# Are the Caravan Club taking the *****????



## Mrplodd (Mar 4, 2008)

My Caravan Club magazine arrived this morning with a flyer from DFDS inside (that has the CC website address displayed in large print on it).

That flyer states fares (from) £29 each way. So, as you do I thought I would check ferry fares for next summer. 

Bit of an education !!!

Dover - Dunkirk outbound 14 Aug returning 3 Sept.

The lowest fare from CC is (via DFDS) £58 each way. Total cost £116

DFDS (Norfolk Line) website quotes £42 out & £29 return £71 

Before anyone asks yes that's for for EXACTLY the same ferry times and yes I was logged into the CC site as a member (tried it as a non member, exactly the same cost. So much for "member benefits"   

So the question is just how much does the caravan club make out of these crossings??? Bearing in mind there is little doubt that DFDS give the CC a discount on the above retail fares :roll: :roll: :roll: 


So BE WARNED, if you want the best deal for a ferry crossing next summer it would seem the CC is NOT the place to go

EDIT

Really weird now !!!! Just went back to CC ferry booking site and tried the tunnel costs. CC website threw up a return crossing with DFDS (Norfolk Line) for the same times listed above at, wait for it

£68 (also quoted the tunnel on the same page)

Can someone explain what the ******* is going on here.????


----------



## teemyob (Nov 22, 2005)

*CC*

Same here

I use C&CC to book my Ferries with POSL. Always save at least 5%

TM


----------



## teensvan (May 9, 2005)

We just book online and never bother with either club. Never paid more than £35 for a 8/10am crossing. Cheap day with DFDS is usually friday £29.

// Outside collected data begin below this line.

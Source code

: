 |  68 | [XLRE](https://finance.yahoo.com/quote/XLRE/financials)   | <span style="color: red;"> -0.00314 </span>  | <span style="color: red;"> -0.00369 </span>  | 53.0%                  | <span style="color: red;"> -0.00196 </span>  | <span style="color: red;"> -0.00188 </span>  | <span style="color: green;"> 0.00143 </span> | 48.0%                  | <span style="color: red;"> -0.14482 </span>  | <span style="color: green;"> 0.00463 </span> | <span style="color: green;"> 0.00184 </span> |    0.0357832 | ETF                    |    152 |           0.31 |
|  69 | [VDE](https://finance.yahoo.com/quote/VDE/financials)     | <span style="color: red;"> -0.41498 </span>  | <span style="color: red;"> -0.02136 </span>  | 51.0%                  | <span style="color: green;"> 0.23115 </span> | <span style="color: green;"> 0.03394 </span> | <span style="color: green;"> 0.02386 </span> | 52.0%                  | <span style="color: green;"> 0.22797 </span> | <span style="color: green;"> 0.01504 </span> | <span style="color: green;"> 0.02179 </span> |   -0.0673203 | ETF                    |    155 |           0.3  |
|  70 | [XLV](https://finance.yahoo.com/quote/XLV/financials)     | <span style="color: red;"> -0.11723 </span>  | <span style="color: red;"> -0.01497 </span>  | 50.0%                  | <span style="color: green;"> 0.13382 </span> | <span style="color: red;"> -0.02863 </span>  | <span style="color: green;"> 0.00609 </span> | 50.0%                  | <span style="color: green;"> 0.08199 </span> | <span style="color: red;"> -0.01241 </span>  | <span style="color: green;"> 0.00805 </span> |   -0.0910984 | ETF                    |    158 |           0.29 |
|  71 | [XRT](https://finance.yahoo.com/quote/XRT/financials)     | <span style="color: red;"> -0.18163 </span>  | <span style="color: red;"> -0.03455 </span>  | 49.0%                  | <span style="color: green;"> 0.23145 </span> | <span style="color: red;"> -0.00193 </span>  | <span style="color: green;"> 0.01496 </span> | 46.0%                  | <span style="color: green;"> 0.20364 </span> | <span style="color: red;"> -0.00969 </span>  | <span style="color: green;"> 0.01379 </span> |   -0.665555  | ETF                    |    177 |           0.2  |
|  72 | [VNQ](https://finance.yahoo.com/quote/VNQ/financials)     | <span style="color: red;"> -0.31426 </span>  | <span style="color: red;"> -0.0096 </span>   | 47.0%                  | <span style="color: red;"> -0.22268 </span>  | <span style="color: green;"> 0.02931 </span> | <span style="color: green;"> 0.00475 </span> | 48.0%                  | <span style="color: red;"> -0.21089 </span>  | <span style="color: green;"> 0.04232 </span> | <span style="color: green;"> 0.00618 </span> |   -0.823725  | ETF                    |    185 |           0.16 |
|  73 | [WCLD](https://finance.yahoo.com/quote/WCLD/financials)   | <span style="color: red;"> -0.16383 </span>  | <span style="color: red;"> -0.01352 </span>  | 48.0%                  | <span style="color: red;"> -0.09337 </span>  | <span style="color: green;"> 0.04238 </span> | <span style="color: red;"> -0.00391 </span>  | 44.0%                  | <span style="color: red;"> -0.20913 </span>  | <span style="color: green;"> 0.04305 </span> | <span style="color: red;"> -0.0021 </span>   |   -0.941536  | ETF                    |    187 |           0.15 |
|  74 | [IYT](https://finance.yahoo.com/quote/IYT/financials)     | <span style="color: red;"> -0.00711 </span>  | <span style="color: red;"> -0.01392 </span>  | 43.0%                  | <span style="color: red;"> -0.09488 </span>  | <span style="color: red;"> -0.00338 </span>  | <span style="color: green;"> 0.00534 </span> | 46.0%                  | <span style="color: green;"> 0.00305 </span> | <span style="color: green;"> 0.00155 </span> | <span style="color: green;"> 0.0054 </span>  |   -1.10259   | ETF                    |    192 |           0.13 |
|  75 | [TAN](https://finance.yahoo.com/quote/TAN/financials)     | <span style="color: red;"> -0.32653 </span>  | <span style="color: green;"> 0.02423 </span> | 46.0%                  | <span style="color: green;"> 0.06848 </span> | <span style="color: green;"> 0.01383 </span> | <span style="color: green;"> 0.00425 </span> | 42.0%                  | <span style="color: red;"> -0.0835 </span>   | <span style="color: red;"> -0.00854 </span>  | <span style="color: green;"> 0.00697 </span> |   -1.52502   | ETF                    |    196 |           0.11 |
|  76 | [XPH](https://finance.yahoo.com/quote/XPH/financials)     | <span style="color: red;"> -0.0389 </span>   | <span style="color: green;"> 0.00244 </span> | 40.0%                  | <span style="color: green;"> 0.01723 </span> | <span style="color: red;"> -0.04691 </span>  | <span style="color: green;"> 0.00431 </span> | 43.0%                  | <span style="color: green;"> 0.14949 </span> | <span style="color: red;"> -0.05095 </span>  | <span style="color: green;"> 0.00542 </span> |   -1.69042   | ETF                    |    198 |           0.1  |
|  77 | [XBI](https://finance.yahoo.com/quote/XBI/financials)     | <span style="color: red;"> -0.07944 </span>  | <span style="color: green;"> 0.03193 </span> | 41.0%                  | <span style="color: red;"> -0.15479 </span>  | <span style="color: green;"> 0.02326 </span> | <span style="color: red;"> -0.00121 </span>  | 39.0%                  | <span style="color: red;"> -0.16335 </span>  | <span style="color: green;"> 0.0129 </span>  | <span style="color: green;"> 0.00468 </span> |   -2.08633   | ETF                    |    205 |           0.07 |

steve & ann. --------------- teensvan


----------



## 04HBG (Dec 9, 2007)

I booked through the CC 2 weeks ago, out 1st July return 31st July with DFDS.
It was £58 return, I could have booked at £48 return but the times did not suit. 
It seems you have got to be lucky and log on at the right time, if i dont get a price i like at first i will log off and try again a day or so later but clear your cookies off your computer first.

RD


----------



## Davethepenguin (Oct 21, 2010)

Just booked tunnel for 66euros each way for a 7.25 mt m/h for June. 

Andy


----------



## Sideways86 (Feb 25, 2009)

*hi*

forget the CC for ferries I did long ago and saved money


----------



## Zebedee (Oct 3, 2007)

Hi Mr Plodd

Bad news I'm afraid.

I had a similar problem, so I phoned the CC booking office. The girl who sorted things out for me couldn't have been more pleasant and helpful, even though it took her well over half an hour to make two bookings, and she had access to on-screen ferry schedules that I obviously couldn't use. (_She was so pleasant in fact, that I spoke to her Team Leader and commended her_.)

Problem (and bad news) is, after the end of this month we will not be able to make telephone bookings unless we also take out Red Pennant insurance or book some campsites in France . . . neither of which are of the slightest interest to me, and I suspect most others!

For ferry only bookings it will have to be internet only!!!!

Dave


----------



## DTPCHEMICALS (Jul 24, 2006)

Tunnel for me. with tesco its free.

Merry christmas

Dave p


----------



## vicwo (Mar 6, 2008)

Its not free Dave ------- Costs me a fortune in Real Ale to get enough points. HIC Merry christmas Vic


----------



## SilverF1 (Feb 27, 2009)

vicwo said:


> Its not free Dave ------- Costs me a fortune in Real Ale to get enough points. HIC Merry christmas Vic


There's a downside? 

A Merry Christmas.


----------



## zulurita (May 9, 2005)

We also have found the CC not to be the cheapest!

Booked Tunnel yesterday for Aug outwards and Oct inwards.

Tues £61 out (16.20) and Sun £61 return. (08.20)


----------